24 Mar 2021 | 20:11 UTC — New York

US crude inventory builds extend amid lasting polar vortex impacts to refiners

Highlights

US crude stocks climb 1.91 million barrels

Refinery utilization hits 81.6% of capacity

Gasoline stocks climb amid import surge

New York — US crude inventory builds extended in the week ended March 19, US Energy Administration data showed March 24, as refinery runs continued to see lingering effects from the mid-February polar vortex.

Commercial crude stocks climbed 1.91 million barrels last week to 502.71 million barrels, leaving stocks 6.4% above the five-year average for this time of year.

The build was concentrated on the US Gulf Coast, which saw inventories rise 5.39 million barrels to 293.57 million barrels.

Inventories at the NYMEX delivery point of Cushing Oklahoma saw a 1.94 million-barrel draw, the largest one-week slide since mid-February.

Futures markets were undeterred by the build, which was in line with recent expectations. American Petroleum Institute data released late March 23 showed crude inventories up 2.93 million barrels over the period.

NYMEX May WTI settled March 24 up $3.42 at $61.18/b and ICE May Brent climbed $3.62 to $64.41/b.

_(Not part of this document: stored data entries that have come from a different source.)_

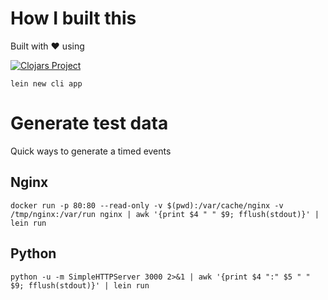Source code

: # How I built this

Built with :heart: using

[![Clojars Project](https://img.shields.io/clojars/v/cli/lein-template.svg)](https://clojars.org/cli/lein-template)

```
lein new cli app
```

# Generate test data

Quick ways to generate a timed events

## Nginx

```
docker run -p 80:80 --read-only -v $(pwd):/var/cache/nginx -v /tmp/nginx:/var/run nginx | awk '{print $4 " " $9; fflush(stdout)}' | lein run
```

## Python

```
python -u -m SimpleHTTPServer 3000 2>&1 | awk '{print $4 ":" $5 " " $9; fflush(stdout)}' | lein run
```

It was the fifth consecutive week of crude inventory builds fueled in large part by a refinery complex that has struggled to reach full capacity in the wake of February's deep freeze. While the bulk of units taken offline have now been returned to service, refiners are still plagued with vestiges of extreme cold on equipment not designed for such weather, including pipeline leaks, snags on process units, and boiler problems hampering restarts.

Nationwide refinery utilization climbed 5.5 percentage points to 81.6% of capacity in the week, and net crude inputs were up 960,000 b/d at 14.39 million b/d. The increase left utilization just 1.5 percentage points behind levels seen ahead of the February freeze, though still 6.5% behind the five-year average. But USGC refinery utilization was still 7.6 percentage points below its pre-storm peak.

Crude production, which had largely shrugged off the impacts of the polar vortex by early March, pushed to 11 million b/d last week, the strongest since the week ended Feb. 5.

Crude stocks were further padded by a slowdown in US crude exports, which averaged 2.48 million b/d, down 40,000 b/d from the week prior. The four-week moving average of exports moved up by about 40,000 b/d to 2.5 million b/d but was still holding near levels last seen in August 2019.

Gasoline stocks climb amid import surge

Total US gasoline stocks climbed 200,000 barrels to 232.28 million barrels last week. The counter-seasonal build narrowed the deficit to the five-year average to 3.7% from 5% the week prior.

The build comes amid a second week of strong import activity. Total gasoline imports edged up 29,000 b/d to 940,000 b/d, a fresh eight-month high.

NYMEX April RBOB settled 9.26 cents higher March 24 at $1.9890/gal, and April ULSD climbed 7.67 cents to $1.8256/gal.

US Atlantic Coast gasoline imports averaged 750,000 b/d, the highest since early October. On the USGC, which typically sees negligible inflows due to the high density of refiners in the region, imports reached 170,000 b/d, the highest since July 2019.

The USAC import surge held regional gasoline draws to just 110,000 barrels, narrowing the deficit to the five-year average to 0.6% from 2.8% the week prior.

Implied demand for gasoline was up 170,000 b/d to 8.62 million b/d, pushing the four-week moving average to a four-month high 8.48 million b/d.

But total refined product demand was down around 1.2% on the week at 18.7 million b/d. This downturn was led by a 440,000 b/d slide in distillate demand to an 11-week low 3.59 million b/d.

Total distillate stocks climbed 3.81 million barrels to 141.55 million barrels, putting stocks above the five-year average for the first time since the week ended Feb. 19.